Stored data

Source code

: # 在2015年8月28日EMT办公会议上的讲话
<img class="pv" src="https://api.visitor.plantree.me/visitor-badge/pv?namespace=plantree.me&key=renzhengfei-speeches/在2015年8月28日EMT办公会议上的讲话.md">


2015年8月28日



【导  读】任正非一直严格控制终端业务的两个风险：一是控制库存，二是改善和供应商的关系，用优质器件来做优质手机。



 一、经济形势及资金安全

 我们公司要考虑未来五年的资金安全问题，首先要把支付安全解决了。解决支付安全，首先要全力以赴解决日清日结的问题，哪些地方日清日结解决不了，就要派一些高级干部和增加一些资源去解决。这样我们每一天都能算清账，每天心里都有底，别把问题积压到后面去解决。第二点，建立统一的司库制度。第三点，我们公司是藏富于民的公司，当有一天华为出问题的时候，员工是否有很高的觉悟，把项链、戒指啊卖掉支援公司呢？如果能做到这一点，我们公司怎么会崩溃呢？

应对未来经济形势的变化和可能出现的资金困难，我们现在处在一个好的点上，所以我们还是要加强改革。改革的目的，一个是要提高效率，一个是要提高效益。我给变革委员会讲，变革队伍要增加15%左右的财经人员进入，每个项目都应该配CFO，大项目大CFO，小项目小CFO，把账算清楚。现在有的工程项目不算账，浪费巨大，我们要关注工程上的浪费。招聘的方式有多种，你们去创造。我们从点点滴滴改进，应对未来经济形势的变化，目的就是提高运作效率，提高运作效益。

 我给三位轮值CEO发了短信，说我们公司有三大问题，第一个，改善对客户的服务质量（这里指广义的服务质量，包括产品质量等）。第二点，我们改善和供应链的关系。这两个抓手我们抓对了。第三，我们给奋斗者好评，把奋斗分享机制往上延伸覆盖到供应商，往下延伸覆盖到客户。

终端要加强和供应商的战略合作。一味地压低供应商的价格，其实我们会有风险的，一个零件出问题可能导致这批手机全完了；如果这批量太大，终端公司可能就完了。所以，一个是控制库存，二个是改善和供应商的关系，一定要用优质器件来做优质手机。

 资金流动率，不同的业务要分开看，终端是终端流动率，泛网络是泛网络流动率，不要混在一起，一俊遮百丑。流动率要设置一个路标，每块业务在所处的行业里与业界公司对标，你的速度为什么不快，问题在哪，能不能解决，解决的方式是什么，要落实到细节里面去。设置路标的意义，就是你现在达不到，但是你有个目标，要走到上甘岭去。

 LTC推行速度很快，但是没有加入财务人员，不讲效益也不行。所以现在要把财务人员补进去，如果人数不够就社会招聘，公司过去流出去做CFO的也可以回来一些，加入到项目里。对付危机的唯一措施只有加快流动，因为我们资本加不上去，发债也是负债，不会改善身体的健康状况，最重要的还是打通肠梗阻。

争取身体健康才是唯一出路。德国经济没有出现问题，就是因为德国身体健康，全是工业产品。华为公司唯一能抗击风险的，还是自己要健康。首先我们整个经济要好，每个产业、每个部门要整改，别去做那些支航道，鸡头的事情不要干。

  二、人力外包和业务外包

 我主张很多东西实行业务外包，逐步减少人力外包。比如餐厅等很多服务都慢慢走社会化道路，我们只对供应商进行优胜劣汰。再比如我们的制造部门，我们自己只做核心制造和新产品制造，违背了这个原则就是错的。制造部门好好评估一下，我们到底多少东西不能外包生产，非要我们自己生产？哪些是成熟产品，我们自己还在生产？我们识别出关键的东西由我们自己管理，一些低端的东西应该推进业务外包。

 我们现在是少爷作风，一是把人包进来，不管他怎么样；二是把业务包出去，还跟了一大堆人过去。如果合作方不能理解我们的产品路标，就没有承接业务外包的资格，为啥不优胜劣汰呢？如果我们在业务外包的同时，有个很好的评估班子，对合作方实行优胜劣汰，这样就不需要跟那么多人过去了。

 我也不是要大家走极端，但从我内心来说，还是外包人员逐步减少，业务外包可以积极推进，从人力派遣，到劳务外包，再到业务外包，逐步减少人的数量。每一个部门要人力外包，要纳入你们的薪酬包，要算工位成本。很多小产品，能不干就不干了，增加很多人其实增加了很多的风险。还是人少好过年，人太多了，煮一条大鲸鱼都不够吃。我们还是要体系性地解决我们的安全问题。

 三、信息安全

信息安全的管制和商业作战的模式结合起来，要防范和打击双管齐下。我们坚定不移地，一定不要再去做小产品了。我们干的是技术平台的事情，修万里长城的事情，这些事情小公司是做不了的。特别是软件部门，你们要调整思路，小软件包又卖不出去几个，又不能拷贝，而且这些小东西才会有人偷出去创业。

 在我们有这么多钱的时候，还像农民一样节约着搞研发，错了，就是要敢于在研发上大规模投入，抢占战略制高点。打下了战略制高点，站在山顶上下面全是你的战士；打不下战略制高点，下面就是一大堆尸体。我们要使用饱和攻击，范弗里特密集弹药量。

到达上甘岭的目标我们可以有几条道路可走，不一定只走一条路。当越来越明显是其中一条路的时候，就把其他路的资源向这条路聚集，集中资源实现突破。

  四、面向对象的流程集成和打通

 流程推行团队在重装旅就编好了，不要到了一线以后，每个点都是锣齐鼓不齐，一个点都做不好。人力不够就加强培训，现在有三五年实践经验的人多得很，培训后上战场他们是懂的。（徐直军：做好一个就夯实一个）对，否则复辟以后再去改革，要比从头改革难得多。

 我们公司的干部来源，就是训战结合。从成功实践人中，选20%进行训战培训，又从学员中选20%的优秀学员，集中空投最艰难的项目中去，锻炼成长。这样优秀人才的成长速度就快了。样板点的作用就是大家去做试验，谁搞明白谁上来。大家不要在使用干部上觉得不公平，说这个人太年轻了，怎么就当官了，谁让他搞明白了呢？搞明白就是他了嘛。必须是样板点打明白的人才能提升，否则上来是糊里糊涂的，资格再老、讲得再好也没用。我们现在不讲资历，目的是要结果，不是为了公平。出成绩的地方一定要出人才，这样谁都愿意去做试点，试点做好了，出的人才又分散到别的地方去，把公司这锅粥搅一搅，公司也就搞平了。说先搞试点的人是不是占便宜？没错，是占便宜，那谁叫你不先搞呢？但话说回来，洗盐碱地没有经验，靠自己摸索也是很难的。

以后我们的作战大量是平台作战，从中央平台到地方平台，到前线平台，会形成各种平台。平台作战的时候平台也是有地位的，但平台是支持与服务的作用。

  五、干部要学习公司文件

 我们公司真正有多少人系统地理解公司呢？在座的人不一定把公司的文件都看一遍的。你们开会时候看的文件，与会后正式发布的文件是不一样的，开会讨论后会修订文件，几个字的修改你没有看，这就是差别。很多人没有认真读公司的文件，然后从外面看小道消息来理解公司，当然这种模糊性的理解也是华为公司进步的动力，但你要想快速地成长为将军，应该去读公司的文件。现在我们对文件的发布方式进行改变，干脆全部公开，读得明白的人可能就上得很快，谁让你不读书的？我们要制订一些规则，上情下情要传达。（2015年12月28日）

Problem to solve.
Recopy the entries above in their entirety, exactly.

Result.
Source code

: # 在2015年8月28日EMT办公会议上的讲话
<img class="pv" src="https://api.visitor.plantree.me/visitor-badge/pv?namespace=plantree.me&key=renzhengfei-speeches/在2015年8月28日EMT办公会议上的讲话.md">


2015年8月28日



【导  读】任正非一直严格控制终端业务的两个风险：一是控制库存，二是改善和供应商的关系，用优质器件来做优质手机。



 一、经济形势及资金安全

 我们公司要考虑未来五年的资金安全问题，首先要把支付安全解决了。解决支付安全，首先要全力以赴解决日清日结的问题，哪些地方日清日结解决不了，就要派一些高级干部和增加一些资源去解决。这样我们每一天都能算清账，每天心里都有底，别把问题积压到后面去解决。第二点，建立统一的司库制度。第三点，我们公司是藏富于民的公司，当有一天华为出问题的时候，员工是否有很高的觉悟，把项链、戒指啊卖掉支援公司呢？如果能做到这一点，我们公司怎么会崩溃呢？

应对未来经济形势的变化和可能出现的资金困难，我们现在处在一个好的点上，所以我们还是要加强改革。改革的目的，一个是要提高效率，一个是要提高效益。我给变革委员会讲，变革队伍要增加15%左右的财经人员进入，每个项目都应该配CFO，大项目大CFO，小项目小CFO，把账算清楚。现在有的工程项目不算账，浪费巨大，我们要关注工程上的浪费。招聘的方式有多种，你们去创造。我们从点点滴滴改进，应对未来经济形势的变化，目的就是提高运作效率，提高运作效益。

 我给三位轮值CEO发了短信，说我们公司有三大问题，第一个，改善对客户的服务质量（这里指广义的服务质量，包括产品质量等）。第二点，我们改善和供应链的关系。这两个抓手我们抓对了。第三，我们给奋斗者好评，把奋斗分享机制往上延伸覆盖到供应商，往下延伸覆盖到客户。

终端要加强和供应商的战略合作。一味地压低供应商的价格，其实我们会有风险的，一个零件出问题可能导致这批手机全完了；如果这批量太大，终端公司可能就完了。所以，一个是控制库存，二个是改善和供应商的关系，一定要用优质器件来做优质手机。

 资金流动率，不同的业务要分开看，终端是终端流动率，泛网络是泛网络流动率，不要混在一起，一俊遮百丑。流动率要设置一个路标，每块业务在所处的行业里与业界公司对标，你的速度为什么不快，问题在哪，能不能解决，解决的方式是什么，要落实到细节里面去。设置路标的意义，就是你现在达不到，但是你有个目标，要走到上甘岭去。

 LTC推行速度很快，但是没有加入财务人员，不讲效益也不行。所以现在要把财务人员补进去，如果人数不够就社会招聘，公司过去流出去做CFO的也可以回来一些，加入到项目里。对付危机的唯一措施只有加快流动，因为我们资本加不上去，发债也是负债，不会改善身体的健康状况，最重要的还是打通肠梗阻。

争取身体健康才是唯一出路。德国经济没有出现问题，就是因为德国身体健康，全是工业产品。华为公司唯一能抗击风险的，还是自己要健康。首先我们整个经济要好，每个产业、每个部门要整改，别去做那些支航道，鸡头的事情不要干。

  二、人力外包和业务外包

 我主张很多东西实行业务外包，逐步减少人力外包。比如餐厅等很多服务都慢慢走社会化道路，我们只对供应商进行优胜劣汰。再比如我们的制造部门，我们自己只做核心制造和新产品制造，违背了这个原则就是错的。制造部门好好评估一下，我们到底多少东西不能外包生产，非要我们自己生产？哪些是成熟产品，我们自己还在生产？我们识别出关键的东西由我们自己管理，一些低端的东西应该推进业务外包。

 我们现在是少爷作风，一是把人包进来，不管他怎么样；二是把业务包出去，还跟了一大堆人过去。如果合作方不能理解我们的产品路标，就没有承接业务外包的资格，为啥不优胜劣汰呢？如果我们在业务外包的同时，有个很好的评估班子，对合作方实行优胜劣汰，这样就不需要跟那么多人过去了。

 我也不是要大家走极端，但从我内心来说，还是外包人员逐步减少，业务外包可以积极推进，从人力派遣，到劳务外包，再到业务外包，逐步减少人的数量。每一个部门要人力外包，要纳入你们的薪酬包，要算工位成本。很多小产品，能不干就不干了，增加很多人其实增加了很多的风险。还是人少好过年，人太多了，煮一条大鲸鱼都不够吃。我们还是要体系性地解决我们的安全问题。

 三、信息安全

信息安全的管制和商业作战的模式结合起来，要防范和打击双管齐下。我们坚定不移地，一定不要再去做小产品了。我们干的是技术平台的事情，修万里长城的事情，这些事情小公司是做不了的。特别是软件部门，你们要调整思路，小软件包又卖不出去几个，又不能拷贝，而且这些小东西才会有人偷出去创业。

 在我们有这么多钱的时候，还像农民一样节约着搞研发，错了，就是要敢于在研发上大规模投入，抢占战略制高点。打下了战略制高点，站在山顶上下面全是你的战士；打不下战略制高点，下面就是一大堆尸体。我们要使用饱和攻击，范弗里特密集弹药量。

到达上甘岭的目标我们可以有几条道路可走，不一定只走一条路。当越来越明显是其中一条路的时候，就把其他路的资源向这条路聚集，集中资源实现突破。

  四、面向对象的流程集成和打通

 流程推行团队在重装旅就编好了，不要到了一线以后，每个点都是锣齐鼓不齐，一个点都做不好。人力不够就加强培训，现在有三五年实践经验的人多得很，培训后上战场他们是懂的。（徐直军：做好一个就夯实一个）对，否则复辟以后再去改革，要比从头改革难得多。

 我们公司的干部来源，就是训战结合。从成功实践人中，选20%进行训战培训，又从学员中选20%的优秀学员，集中空投最艰难的项目中去，锻炼成长。这样优秀人才的成长速度就快了。样板点的作用就是大家去做试验，谁搞明白谁上来。大家不要在使用干部上觉得不公平，说这个人太年轻了，怎么就当官了，谁让他搞明白了呢？搞明白就是他了嘛。必须是样板点打明白的人才能提升，否则上来是糊里糊涂的，资格再老、讲得再好也没用。我们现在不讲资历，目的是要结果，不是为了公平。出成绩的地方一定要出人才，这样谁都愿意去做试点，试点做好了，出的人才又分散到别的地方去，把公司这锅粥搅一搅，公司也就搞平了。说先搞试点的人是不是占便宜？没错，是占便宜，那谁叫你不先搞呢？但话说回来，洗盐碱地没有经验，靠自己摸索也是很难的。

以后我们的作战大量是平台作战，从中央平台到地方平台，到前线平台，会形成各种平台。平台作战的时候平台也是有地位的，但平台是支持与服务的作用。

  五、干部要学习公司文件

 我们公司真正有多少人系统地理解公司呢？在座的人不一定把公司的文件都看一遍的。你们开会时候看的文件，与会后正式发布的文件是不一样的，开会讨论后会修订文件，几个字的修改你没有看，这就是差别。很多人没有认真读公司的文件，然后从外面看小道消息来理解公司，当然这种模糊性的理解也是华为公司进步的动力，但你要想快速地成长为将军，应该去读公司的文件。现在我们对文件的发布方式进行改变，干脆全部公开，读得明白的人可能就上得很快，谁让你不读书的？我们要制订一些规则，上情下情要传达。（2015年12月28日）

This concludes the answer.